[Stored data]
=== Section Start ===

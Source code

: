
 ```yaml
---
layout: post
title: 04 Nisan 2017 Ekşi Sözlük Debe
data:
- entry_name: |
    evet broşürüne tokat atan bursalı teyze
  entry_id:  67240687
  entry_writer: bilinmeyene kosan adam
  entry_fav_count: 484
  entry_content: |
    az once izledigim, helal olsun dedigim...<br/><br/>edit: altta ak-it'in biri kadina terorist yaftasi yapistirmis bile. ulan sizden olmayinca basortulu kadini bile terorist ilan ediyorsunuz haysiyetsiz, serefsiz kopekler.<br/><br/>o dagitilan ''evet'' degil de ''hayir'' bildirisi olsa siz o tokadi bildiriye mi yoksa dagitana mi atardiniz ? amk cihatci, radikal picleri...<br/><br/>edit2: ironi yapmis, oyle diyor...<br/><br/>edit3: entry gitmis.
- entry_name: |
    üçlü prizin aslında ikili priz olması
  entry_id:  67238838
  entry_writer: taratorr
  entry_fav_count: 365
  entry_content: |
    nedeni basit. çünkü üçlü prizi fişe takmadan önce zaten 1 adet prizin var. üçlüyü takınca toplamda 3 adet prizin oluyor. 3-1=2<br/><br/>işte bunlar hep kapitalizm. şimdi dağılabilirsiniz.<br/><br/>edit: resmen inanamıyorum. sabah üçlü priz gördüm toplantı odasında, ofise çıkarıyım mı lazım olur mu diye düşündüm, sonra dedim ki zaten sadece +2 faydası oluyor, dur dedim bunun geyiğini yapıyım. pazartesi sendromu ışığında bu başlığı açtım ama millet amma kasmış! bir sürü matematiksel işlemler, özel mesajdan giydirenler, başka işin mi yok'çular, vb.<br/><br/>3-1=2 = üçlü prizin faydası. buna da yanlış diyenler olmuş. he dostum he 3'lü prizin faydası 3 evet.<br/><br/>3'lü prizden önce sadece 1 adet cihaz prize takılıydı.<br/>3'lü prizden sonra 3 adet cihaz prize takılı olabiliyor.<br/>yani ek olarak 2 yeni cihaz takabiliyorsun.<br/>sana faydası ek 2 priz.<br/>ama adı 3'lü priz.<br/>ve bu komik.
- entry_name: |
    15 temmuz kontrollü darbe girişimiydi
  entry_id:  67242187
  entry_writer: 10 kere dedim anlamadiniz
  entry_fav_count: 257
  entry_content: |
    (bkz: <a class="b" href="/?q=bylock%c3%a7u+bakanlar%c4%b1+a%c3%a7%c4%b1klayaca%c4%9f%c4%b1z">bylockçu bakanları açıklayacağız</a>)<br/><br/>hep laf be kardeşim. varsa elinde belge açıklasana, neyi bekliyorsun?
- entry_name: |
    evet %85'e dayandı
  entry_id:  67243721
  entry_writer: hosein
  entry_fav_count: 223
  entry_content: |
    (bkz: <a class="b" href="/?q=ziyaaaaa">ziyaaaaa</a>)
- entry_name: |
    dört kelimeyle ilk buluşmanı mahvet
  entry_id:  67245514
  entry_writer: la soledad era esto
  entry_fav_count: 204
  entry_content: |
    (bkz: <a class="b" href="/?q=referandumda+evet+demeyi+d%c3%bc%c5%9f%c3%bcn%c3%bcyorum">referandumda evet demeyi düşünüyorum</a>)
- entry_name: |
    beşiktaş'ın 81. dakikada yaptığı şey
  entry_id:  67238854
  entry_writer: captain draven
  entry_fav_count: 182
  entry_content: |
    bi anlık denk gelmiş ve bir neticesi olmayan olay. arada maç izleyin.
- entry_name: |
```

=== Section End ===

◆ What is expected ◆
Produce the entries above once more, identical in every detail.

◆ Answer to this problem ◆
Source code

:
 ```yaml
---
layout: post
title: 04 Nisan 2017 Ekşi Sözlük Debe
data:
- entry_name: |
    evet broşürüne tokat atan bursalı teyze
  entry_id:  67240687
  entry_writer: bilinmeyene kosan adam
  entry_fav_count: 484
  entry_content: |
    az once izledigim, helal olsun dedigim...<br/><br/>edit: altta ak-it'in biri kadina terorist yaftasi yapistirmis bile. ulan sizden olmayinca basortulu kadini bile terorist ilan ediyorsunuz haysiyetsiz, serefsiz kopekler.<br/><br/>o dagitilan ''evet'' degil de ''hayir'' bildirisi olsa siz o tokadi bildiriye mi yoksa dagitana mi atardiniz ? amk cihatci, radikal picleri...<br/><br/>edit2: ironi yapmis, oyle diyor...<br/><br/>edit3: entry gitmis.
- entry_name: |
    üçlü prizin aslında ikili priz olması
  entry_id:  67238838
  entry_writer: taratorr
  entry_fav_count: 365
  entry_content: |
    nedeni basit. çünkü üçlü prizi fişe takmadan önce zaten 1 adet prizin var. üçlüyü takınca toplamda 3 adet prizin oluyor. 3-1=2<br/><br/>işte bunlar hep kapitalizm. şimdi dağılabilirsiniz.<br/><br/>edit: resmen inanamıyorum. sabah üçlü priz gördüm toplantı odasında, ofise çıkarıyım mı lazım olur mu diye düşündüm, sonra dedim ki zaten sadece +2 faydası oluyor, dur dedim bunun geyiğini yapıyım. pazartesi sendromu ışığında bu başlığı açtım ama millet amma kasmış! bir sürü matematiksel işlemler, özel mesajdan giydirenler, başka işin mi yok'çular, vb.<br/><br/>3-1=2 = üçlü prizin faydası. buna da yanlış diyenler olmuş. he dostum he 3'lü prizin faydası 3 evet.<br/><br/>3'lü prizden önce sadece 1 adet cihaz prize takılıydı.<br/>3'lü prizden sonra 3 adet cihaz prize takılı olabiliyor.<br/>yani ek olarak 2 yeni cihaz takabiliyorsun.<br/>sana faydası ek 2 priz.<br/>ama adı 3'lü priz.<br/>ve bu komik.
- entry_name: |
    15 temmuz kontrollü darbe girişimiydi
  entry_id:  67242187
  entry_writer: 10 kere dedim anlamadiniz
  entry_fav_count: 257
  entry_content: |
    (bkz: <a class="b" href="/?q=bylock%c3%a7u+bakanlar%c4%b1+a%c3%a7%c4%b1klayaca%c4%9f%c4%b1z">bylockçu bakanları açıklayacağız</a>)<br/><br/>hep laf be kardeşim. varsa elinde belge açıklasana, neyi bekliyorsun?
- entry_name: |
    evet %85'e dayandı
  entry_id:  67243721
  entry_writer: hosein
  entry_fav_count: 223
  entry_content: |
    (bkz: <a class="b" href="/?q=ziyaaaaa">ziyaaaaa</a>)
- entry_name: |
    dört kelimeyle ilk buluşmanı mahvet
  entry_id:  67245514
  entry_writer: la soledad era esto
  entry_fav_count: 204
  entry_content: |
    (bkz: <a class="b" href="/?q=referandumda+evet+demeyi+d%c3%bc%c5%9f%c3%bcn%c3%bcyorum">referandumda evet demeyi düşünüyorum</a>)
- entry_name: |
    beşiktaş'ın 81. dakikada yaptığı şey
  entry_id:  67238854
  entry_writer: captain draven
  entry_fav_count: 182
  entry_content: |
    bi anlık denk gelmiş ve bir neticesi olmayan olay. arada maç izleyin.
- entry_name: |
```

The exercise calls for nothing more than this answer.